В этом отделении госпиталя Бурденко раненых оставалось уже немного чеченская война миновала свой пик. Тех, кого удалось подлатать, старались размещать в подмосковных санаториях и пансионатах. Многие не избежали голубоватого здания без окон на набережной Яузы - от госпитального морга траурные кортежи отъезжали регулярно, и спецроте городской комендатуры скучать этим летом не пришлось, много сотен холостых патронов сгорело в траурных залпах. Но кое-кто еще не определился между пансионатом и моргом. Валентин Кислицин как раз относился к группе колеблющихся.
Присев на пустующую койку, Степанов взглянул на закованного в гипсовый корсет друга и с трудом подавил тяжелый вздох.
– Здорово, Миша!
– прошептал Кислицин, скосив на капитана глаза, головы он не мог повернуть.
– Что, поздравить пришел?
Степанов кивнул. Слова поздравления прозвучали бы нелепо в такой ситуации, и он молча пожал холодную неподвижную руку Валентина, бессильно лежавшую поверх серого казенного одеяла.
– Быстро делаю карьеру, - так же шепотом произнес Кислицин.
– Алферов вчера приезжал...
Он улыбнулся и подмигнул Степанову. Лицевыми мышцами он еще мог управлять.
– Я знаю, - сказал Степанов.
– Я вместе с ним хотел, да опоздал.
– Не страшно, - опять улыбнулся Кислицин.
– Я не тороплюсь теперь... Хочешь взглянуть? В тумбочке лежит.

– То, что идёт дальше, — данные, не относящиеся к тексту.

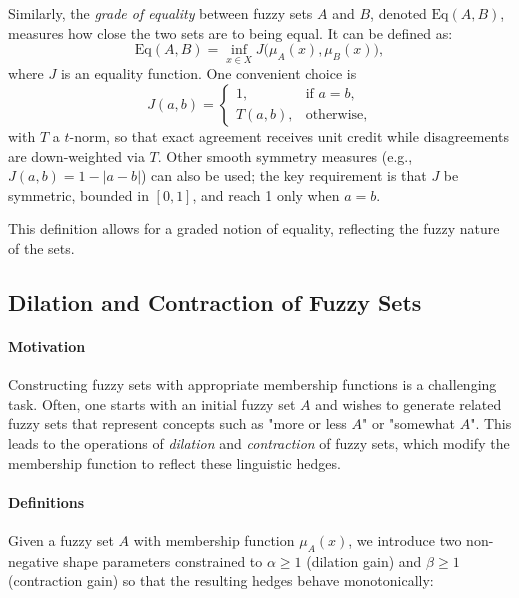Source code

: Similarly, the \emph{grade of equality} between fuzzy sets \( A \) and \( B \), denoted \( \mathrm{Eq}(A, B) \), measures how close the two sets are to being equal. It can be defined as:
\begin{equation}
\mathrm{Eq}(A, B) = \inf_{x \in X} J\big(\mu_A(x), \mu_B(x)\big),
\label{eq:grade_equality}
\end{equation}
where \( J \) is an equality function. One convenient choice is
\begin{equation}
J(a, b) = \begin{cases}
1, & \text{if } a = b, \\
T(a, b), & \text{otherwise},
\end{cases}
\label{eq:equality_function}
\end{equation}
with \( T \) a \( t \)-norm, so that exact agreement receives unit credit while disagreements are down-weighted via \(T\). Other smooth symmetry measures (e.g., \(J(a, b) = 1 - |a-b|\)) can also be used; the key requirement is that \(J\) be symmetric, bounded in \([0,1]\), and reach 1 only when \(a=b\).

This definition allows for a graded notion of equality, reflecting the fuzzy nature of the sets.

\subsection{Dilation and Contraction of Fuzzy Sets}
\label{sec:fuzzysets_dilation_and_contraction_of_fuzzy_sets}

\paragraph{Motivation}

Constructing fuzzy sets with appropriate membership functions is a challenging task. Often, one starts with an initial fuzzy set \( A \) and wishes to generate related fuzzy sets that represent concepts such as "more or less \( A \)" or "somewhat \( A \)". This leads to the operations of \emph{dilation} and \emph{contraction} of fuzzy sets, which modify the membership function to reflect these linguistic hedges.

\paragraph{Definitions}

Given a fuzzy set \( A \) with membership function \(\mu_A(x)\), we introduce two non-negative shape parameters constrained to \(\alpha\ge 1\) (dilation gain) and \(\beta\ge 1\) (contraction gain) so that the resulting hedges behave monotonically:

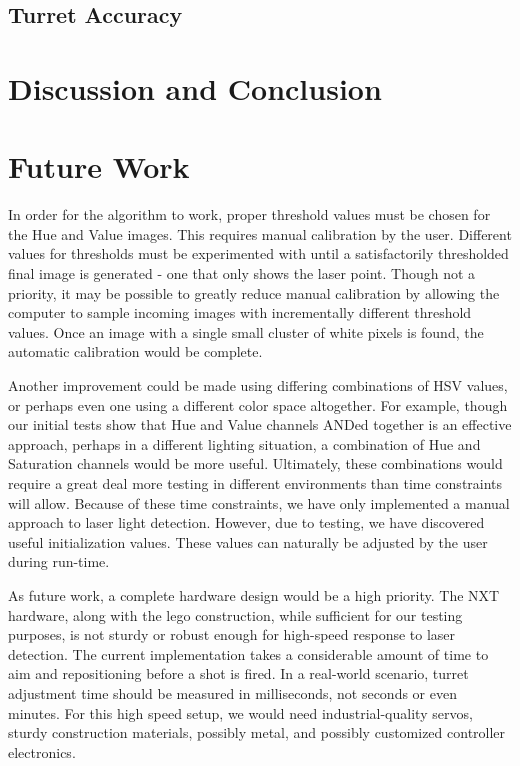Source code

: \documentclass[10pt,twocolumn,letterpaper]{article}
\begin{document}
\subsection{Turret Accuracy}


\section{Discussion and Conclusion}


\section{Future Work}

In order for the algorithm to work, proper threshold values must be chosen for the Hue and Value images.  This requires manual calibration by the user.  Different values for thresholds must be experimented with until a satisfactorily thresholded final image is generated - one that only shows the laser point.  Though not a priority, it may be possible to greatly reduce manual calibration by allowing the computer to sample incoming images with incrementally different threshold values.  Once an image with a single small cluster of white pixels is found, the automatic calibration would be complete.

Another improvement could be made using differing combinations of HSV values, or perhaps even one using a different color space altogether.  For example, though our initial tests show that Hue and Value channels ANDed together is an effective approach, perhaps in a different lighting situation, a combination of Hue and Saturation channels would be more useful.  Ultimately, these combinations would require a great deal more testing in different environments than time constraints will allow.  Because of these time constraints, we have only implemented a manual approach to laser light detection.  However, due to testing, we have discovered useful initialization values.  These values can naturally be adjusted by the user during run-time.

As future work, a complete hardware design would be a high priority.  The NXT hardware, along with the lego construction, while sufficient for our testing purposes, is not sturdy or robust enough for high-speed response to laser detection.  The current implementation takes a considerable amount of time to aim and repositioning before a shot is fired.  In a real-world scenario, turret adjustment time should be measured in milliseconds, not seconds or even minutes.  For this high speed setup, we would need industrial-quality servos, sturdy construction materials, possibly metal, and possibly customized controller electronics.
\end{document}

Степанов выдвинул ящик. Орден "За личное мужество" лежал поверх новеньких погон со звездами подполковника.
– Поздравляю!
– все же счел возможным сказать Степанов и задвинул ящик.
– Третий у тебя?
– Угу. Две "красные звездочки" и этот. И подполковника - досрочно. Хорошо заработал, верно, Миша?...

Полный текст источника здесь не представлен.